(Dataset entries)
▼

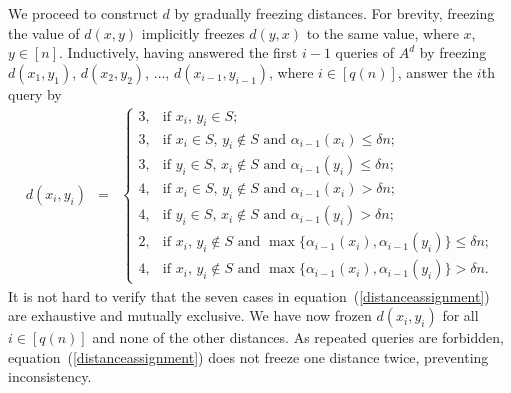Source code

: \documentclass[letterpaper,12pt]{article}
\begin{document}
We proceed to
construct $d$ by gradually freezing distances.
For brevity, freezing
the value of
$d(x,y)$
implicitly freezes $d(y,x)$ to the same value, where $x$, $y\in[n]$.
Inductively, having
answered the first $i-1$ queries of $A^d$ by freezing
$d(x_1,y_1)$, $d(x_2,y_2)$, $\ldots$,
$d(x_{i-1},y_{i-1})$, where $i\in[q(n)]$,
answer the $i$th query by
\begin{eqnarray}
d\left(x_i,y_i\right)
&=&\left\{
\begin{array}{ll}
3, &\text{if $x_i$, $y_i\in S$;}\\
3, &\text{if $x_i\in S$, $y_i\notin S$ and $\alpha_{i-1}(x_i)\le\delta n$;}\\
3, &\text{if $y_i\in S$, $x_i\notin S$ and $\alpha_{i-1}(y_i)\le\delta n$;}\\
4, &\text{if $x_i\in S$, $y_i\notin S$ and $\alpha_{i-1}(x_i)>\delta n$;}\\
4, &\text{if $y_i\in S$, $x_i\notin S$ and $\alpha_{i-1}(y_i)>\delta n$;}\\
2, &\text{if $x_i$, $y_i\notin S$ and $\max\{\alpha_{i-1}(x_i),\alpha_{i-1}(y_i)\}\le\delta n$;}\\
4, &\text{if $x_i$, $y_i\notin S$ and $\max\{\alpha_{i-1}(x_i),\alpha_{i-1}(y_i)\}>\delta n$.}
\end{array}
\right.
\label{distanceassignment}
\end{eqnarray}
It is not hard to verify that
the seven cases
in equation~(\ref{distanceassignment})
are
exhaustive and
mutually
exclusive.
We have now
frozen
$d(x_i,y_i)$ for all $i\in[q(n)]$ and none of the other distances.
As repeated queries are forbidden, equation~(\ref{distanceassignment})
does not freeze one distance twice,
preventing inconsistency.
\end{document}
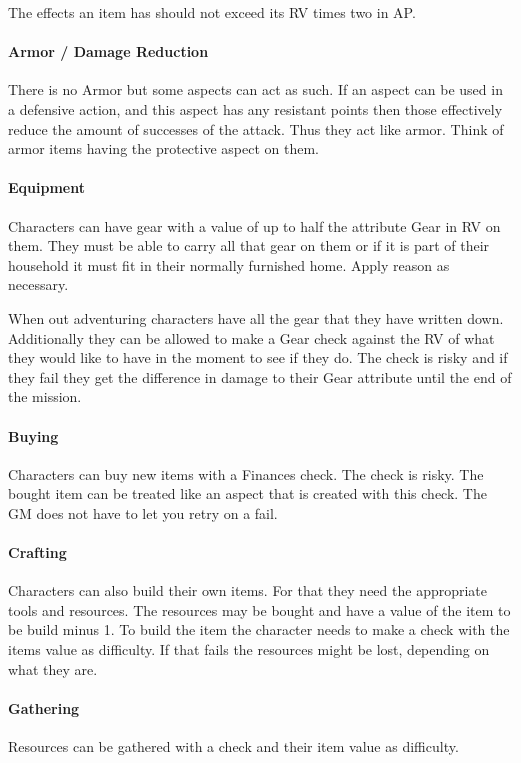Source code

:\documentclass[11pt]{article}
\begin{document}
{The effects an item has should not exceed its RV times two in AP.

\paragraph*{Armor / Damage Reduction}
\label{sec:orgbf74a67}
There is no Armor but some aspects can act as such. If an aspect can be used in a defensive action, and this aspect has any resistant points then those effectively reduce the amount of successes of the attack. Thus they act like armor. Think of armor items having the protective aspect on them.

\paragraph*{Equipment}
\label{sec:orgdbf8919}
Characters can have gear with a value of up to half the attribute Gear in RV on them. They must be able to carry all that gear on them or if it is part of their household it must fit in their normally furnished home. Apply reason as necessary.

When out adventuring characters have all the gear that they have written down. Additionally they can be allowed to make a Gear check against the RV of what they would like to have in the moment to see if they do. The check is risky and if they fail they get the difference in damage to their Gear attribute until the end of the mission.

\paragraph*{Buying}
\label{sec:org0df5909}
Characters can buy new items with a Finances check. The check is risky. The bought item can be treated like an aspect that is created with this check. The GM does not have to let you retry on a fail.

\paragraph*{Crafting}
\label{sec:orgbed6b8a}
Characters can also build their own items. For that they need the appropriate tools and resources. The resources may be bought and have a value of the item to be build minus 1. To build the item the character needs to make a check with the items value as difficulty. If that fails the resources might be lost, depending on what they are.

\paragraph*{Gathering}
\label{sec:orgea5f2c2}
Resources can be gathered with a check and their item value as difficulty.

}
\end{document}
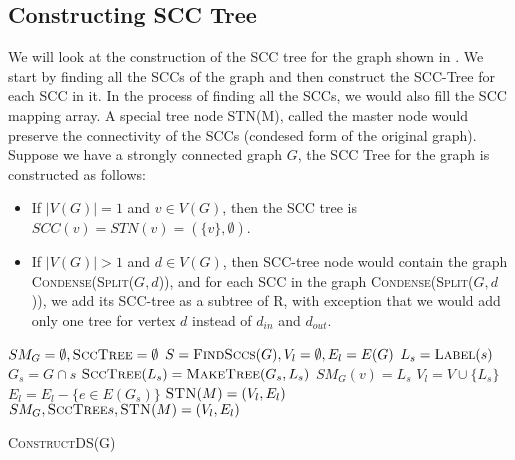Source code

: \subsection{Constructing SCC Tree}

We will look at the construction of the SCC tree for the graph shown in \figureref{\ref{fig:graph1}}.
We start by finding all the SCCs of the graph and then construct the SCC-Tree for each SCC in it.
In the process of finding all the SCCs, we would also fill the SCC mapping array. 
A special tree node \textsc{STN}(M), called the master node would preserve the connectivity of the SCCs (condesed form of the original graph).
Suppose we have a strongly connected graph $G$, the SCC Tree for the graph is constructed as follows:
\begin{itemize}
    \item If $|V(G)| = 1$ and $v \in V(G)$, then the SCC tree is $SCC(v) = STN(v) = (\{v\}, \emptyset)$.
    \item If $|V(G)| > 1$ and $d \in V(G)$, then SCC-tree node would contain the graph \textsc{Condense}(\textsc{Split}($G, d$)), 
    and for each SCC in the graph \textsc{Condense}(\textsc{Split}($G, d$)), we add its SCC-tree as a subtree of R, with 
    exception that we would add only one tree for vertex $d$ instead of $d_{in}$ and $d_{out}$.
\end{itemize}

\begin{algorithm}
    \SetAlgoLined
    $SM_{G} = \emptyset, \textsc{SccTree} = \emptyset$\;
    $S = \textsc{FindSccs}(G), V_l = \emptyset, E_l = E(G)$\;
     {
        $L_s = \textsc{Label}(s)$\;
        $G_s = G \cap s$\;
        $\textsc{SccTree}(L_s) = \textsc{MakeTree}(G_s, L_s)$\;
         {
            $SM_{G}(v) = L_s$\;
        }
        $V_l = V \cup \{L_s\}$\;
        $E_l = E_l - \{e \in E(G_s)\}$\;
    }
    $\textsc{STN}(M) = (V_l, E_l)$\;
    \Return $SM_{G}, \textsc{SccTree}s, \textsc{STN}(M) = (V_l, E_l)$\;

    \caption{\textsc{ConstructDS}(G)}
\end{algorithm}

▲

[ACTIVITY] Above are the records. Copy word for word only their lines from the one holding "When out adventuring" through the one holding "V(G)$, then the", both included, and skip the images.

[SOLVED PROBLEM]
When out adventuring characters have all the gear that they have written down. Additionally they can be allowed to make a Gear check against the RV of what they would like to have in the moment to see if they do. The check is risky and if they fail they get the difference in damage to their Gear attribute until the end of the mission.

\paragraph*{Buying}
\label{sec:org0df5909}
Characters can buy new items with a Finances check. The check is risky. The bought item can be treated like an aspect that is created with this check. The GM does not have to let you retry on a fail.

\paragraph*{Crafting}
\label{sec:orgbed6b8a}
Characters can also build their own items. For that they need the appropriate tools and resources. The resources may be bought and have a value of the item to be build minus 1. To build the item the character needs to make a check with the items value as difficulty. If that fails the resources might be lost, depending on what they are.

\paragraph*{Gathering}
\label{sec:orgea5f2c2}
Resources can be gathered with a check and their item value as difficulty.

}
\end{document}
Source code

: \subsection{Constructing SCC Tree}

We will look at the construction of the SCC tree for the graph shown in \figureref{\ref{fig:graph1}}.
We start by finding all the SCCs of the graph and then construct the SCC-Tree for each SCC in it.
In the process of finding all the SCCs, we would also fill the SCC mapping array. 
A special tree node \textsc{STN}(M), called the master node would preserve the connectivity of the SCCs (condesed form of the original graph).
Suppose we have a strongly connected graph $G$, the SCC Tree for the graph is constructed as follows:
\begin{itemize}
    \item If $|V(G)| = 1$ and $v \in V(G)$, then the SCC tree is $SCC(v) = STN(v) = (\{v\}, \emptyset)$.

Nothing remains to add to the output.